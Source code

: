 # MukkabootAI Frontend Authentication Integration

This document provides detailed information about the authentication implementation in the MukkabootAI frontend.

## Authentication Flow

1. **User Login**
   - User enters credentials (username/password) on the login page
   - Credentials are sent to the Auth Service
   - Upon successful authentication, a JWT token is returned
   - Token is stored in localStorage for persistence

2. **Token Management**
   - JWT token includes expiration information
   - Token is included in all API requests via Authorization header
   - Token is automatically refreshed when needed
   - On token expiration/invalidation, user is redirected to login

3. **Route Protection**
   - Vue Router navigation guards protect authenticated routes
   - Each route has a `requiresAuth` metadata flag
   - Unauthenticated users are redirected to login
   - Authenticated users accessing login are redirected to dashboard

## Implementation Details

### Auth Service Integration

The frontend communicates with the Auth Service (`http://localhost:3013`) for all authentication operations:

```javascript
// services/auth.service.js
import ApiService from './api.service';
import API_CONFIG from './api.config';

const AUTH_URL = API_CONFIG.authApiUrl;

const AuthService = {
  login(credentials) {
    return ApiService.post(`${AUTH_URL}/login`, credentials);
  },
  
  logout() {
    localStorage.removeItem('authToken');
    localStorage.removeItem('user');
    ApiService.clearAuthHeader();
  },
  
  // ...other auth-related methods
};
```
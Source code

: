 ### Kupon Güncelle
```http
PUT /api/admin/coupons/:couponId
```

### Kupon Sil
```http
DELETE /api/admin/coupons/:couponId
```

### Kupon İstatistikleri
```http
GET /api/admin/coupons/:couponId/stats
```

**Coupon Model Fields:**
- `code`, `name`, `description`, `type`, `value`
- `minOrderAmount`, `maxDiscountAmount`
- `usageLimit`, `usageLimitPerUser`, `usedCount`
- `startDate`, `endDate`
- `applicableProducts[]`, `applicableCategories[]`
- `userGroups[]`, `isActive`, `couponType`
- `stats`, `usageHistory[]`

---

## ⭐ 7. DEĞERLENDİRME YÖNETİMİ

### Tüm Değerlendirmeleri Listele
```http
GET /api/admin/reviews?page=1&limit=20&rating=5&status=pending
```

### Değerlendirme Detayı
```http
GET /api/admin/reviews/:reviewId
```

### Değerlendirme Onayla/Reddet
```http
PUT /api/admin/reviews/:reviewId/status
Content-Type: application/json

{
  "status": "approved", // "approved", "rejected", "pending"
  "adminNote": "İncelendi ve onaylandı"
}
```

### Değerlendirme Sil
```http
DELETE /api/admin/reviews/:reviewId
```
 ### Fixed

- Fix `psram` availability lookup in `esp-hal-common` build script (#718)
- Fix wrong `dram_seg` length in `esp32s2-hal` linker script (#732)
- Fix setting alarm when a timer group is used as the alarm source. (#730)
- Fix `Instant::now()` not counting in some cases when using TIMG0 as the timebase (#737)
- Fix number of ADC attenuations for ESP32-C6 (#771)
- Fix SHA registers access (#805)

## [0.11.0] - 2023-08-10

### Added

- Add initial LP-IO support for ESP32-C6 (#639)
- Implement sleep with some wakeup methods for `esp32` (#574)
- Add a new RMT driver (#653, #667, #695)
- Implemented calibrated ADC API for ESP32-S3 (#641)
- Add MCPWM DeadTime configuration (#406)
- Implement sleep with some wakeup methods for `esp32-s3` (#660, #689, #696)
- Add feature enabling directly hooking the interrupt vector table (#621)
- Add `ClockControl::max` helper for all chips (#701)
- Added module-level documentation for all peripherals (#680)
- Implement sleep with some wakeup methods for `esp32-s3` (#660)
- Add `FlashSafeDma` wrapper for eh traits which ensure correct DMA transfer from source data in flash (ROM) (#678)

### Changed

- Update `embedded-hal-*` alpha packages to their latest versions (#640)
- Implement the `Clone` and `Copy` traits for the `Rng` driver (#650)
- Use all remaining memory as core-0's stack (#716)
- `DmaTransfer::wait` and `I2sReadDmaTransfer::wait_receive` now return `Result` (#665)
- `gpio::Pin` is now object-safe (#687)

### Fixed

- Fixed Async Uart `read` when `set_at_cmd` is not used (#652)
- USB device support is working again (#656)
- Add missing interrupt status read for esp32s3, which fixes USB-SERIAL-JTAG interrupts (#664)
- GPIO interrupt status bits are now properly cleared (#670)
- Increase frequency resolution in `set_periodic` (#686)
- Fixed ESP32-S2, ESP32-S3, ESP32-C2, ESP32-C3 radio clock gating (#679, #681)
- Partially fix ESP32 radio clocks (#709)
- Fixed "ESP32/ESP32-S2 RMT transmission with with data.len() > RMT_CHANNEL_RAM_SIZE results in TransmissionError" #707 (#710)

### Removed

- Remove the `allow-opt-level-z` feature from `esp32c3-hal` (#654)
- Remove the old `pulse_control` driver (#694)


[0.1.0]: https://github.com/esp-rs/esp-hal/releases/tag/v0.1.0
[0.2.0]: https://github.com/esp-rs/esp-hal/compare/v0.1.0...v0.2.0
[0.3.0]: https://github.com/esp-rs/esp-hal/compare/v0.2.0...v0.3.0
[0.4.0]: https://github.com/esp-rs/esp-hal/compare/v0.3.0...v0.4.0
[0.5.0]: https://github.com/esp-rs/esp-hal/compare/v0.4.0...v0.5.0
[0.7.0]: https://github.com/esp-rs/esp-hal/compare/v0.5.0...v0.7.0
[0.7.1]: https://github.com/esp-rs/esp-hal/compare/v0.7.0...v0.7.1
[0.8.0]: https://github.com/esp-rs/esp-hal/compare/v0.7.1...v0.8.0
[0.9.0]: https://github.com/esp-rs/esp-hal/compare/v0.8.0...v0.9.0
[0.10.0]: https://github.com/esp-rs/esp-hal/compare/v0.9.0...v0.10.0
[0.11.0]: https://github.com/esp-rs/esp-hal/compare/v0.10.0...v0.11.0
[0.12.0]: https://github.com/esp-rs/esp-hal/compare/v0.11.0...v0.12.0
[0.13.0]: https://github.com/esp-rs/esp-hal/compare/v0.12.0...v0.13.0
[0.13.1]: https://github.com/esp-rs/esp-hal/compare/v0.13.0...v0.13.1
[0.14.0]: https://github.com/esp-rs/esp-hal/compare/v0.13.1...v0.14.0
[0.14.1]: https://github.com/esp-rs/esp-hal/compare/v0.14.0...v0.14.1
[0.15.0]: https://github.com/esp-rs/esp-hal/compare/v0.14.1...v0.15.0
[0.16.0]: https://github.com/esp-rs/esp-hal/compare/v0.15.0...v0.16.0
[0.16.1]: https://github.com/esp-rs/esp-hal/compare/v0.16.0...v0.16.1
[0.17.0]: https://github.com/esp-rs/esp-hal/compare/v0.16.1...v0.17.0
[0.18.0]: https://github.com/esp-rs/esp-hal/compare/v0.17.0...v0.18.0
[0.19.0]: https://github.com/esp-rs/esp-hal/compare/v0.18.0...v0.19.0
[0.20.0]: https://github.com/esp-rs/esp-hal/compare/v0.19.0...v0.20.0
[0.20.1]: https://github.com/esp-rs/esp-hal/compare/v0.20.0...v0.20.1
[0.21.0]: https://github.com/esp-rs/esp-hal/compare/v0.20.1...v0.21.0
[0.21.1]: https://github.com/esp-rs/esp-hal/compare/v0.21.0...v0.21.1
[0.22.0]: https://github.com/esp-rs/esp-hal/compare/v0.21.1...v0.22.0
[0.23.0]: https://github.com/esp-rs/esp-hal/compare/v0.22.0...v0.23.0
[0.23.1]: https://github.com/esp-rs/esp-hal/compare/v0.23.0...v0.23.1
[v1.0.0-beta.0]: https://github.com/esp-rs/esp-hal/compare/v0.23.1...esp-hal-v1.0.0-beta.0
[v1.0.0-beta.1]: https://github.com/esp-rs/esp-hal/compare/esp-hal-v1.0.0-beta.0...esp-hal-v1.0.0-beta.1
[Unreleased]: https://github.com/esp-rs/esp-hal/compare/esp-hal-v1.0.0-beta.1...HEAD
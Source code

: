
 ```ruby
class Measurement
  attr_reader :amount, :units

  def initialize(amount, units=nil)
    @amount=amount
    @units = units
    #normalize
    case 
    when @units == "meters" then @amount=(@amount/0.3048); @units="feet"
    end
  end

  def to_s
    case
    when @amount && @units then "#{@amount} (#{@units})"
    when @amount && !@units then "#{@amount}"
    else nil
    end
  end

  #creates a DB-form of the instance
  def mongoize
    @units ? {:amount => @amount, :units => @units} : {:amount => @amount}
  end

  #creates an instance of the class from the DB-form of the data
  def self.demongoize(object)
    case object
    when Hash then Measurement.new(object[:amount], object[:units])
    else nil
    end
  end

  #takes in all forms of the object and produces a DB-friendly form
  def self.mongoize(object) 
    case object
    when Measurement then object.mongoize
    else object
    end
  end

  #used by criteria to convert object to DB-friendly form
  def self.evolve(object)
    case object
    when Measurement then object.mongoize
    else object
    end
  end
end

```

Exercise goal: List the lines of the entries that include "expiration".

Finished task:
   - JWT token includes expiration information
   - On token expiration/invalidation, user is redirected to login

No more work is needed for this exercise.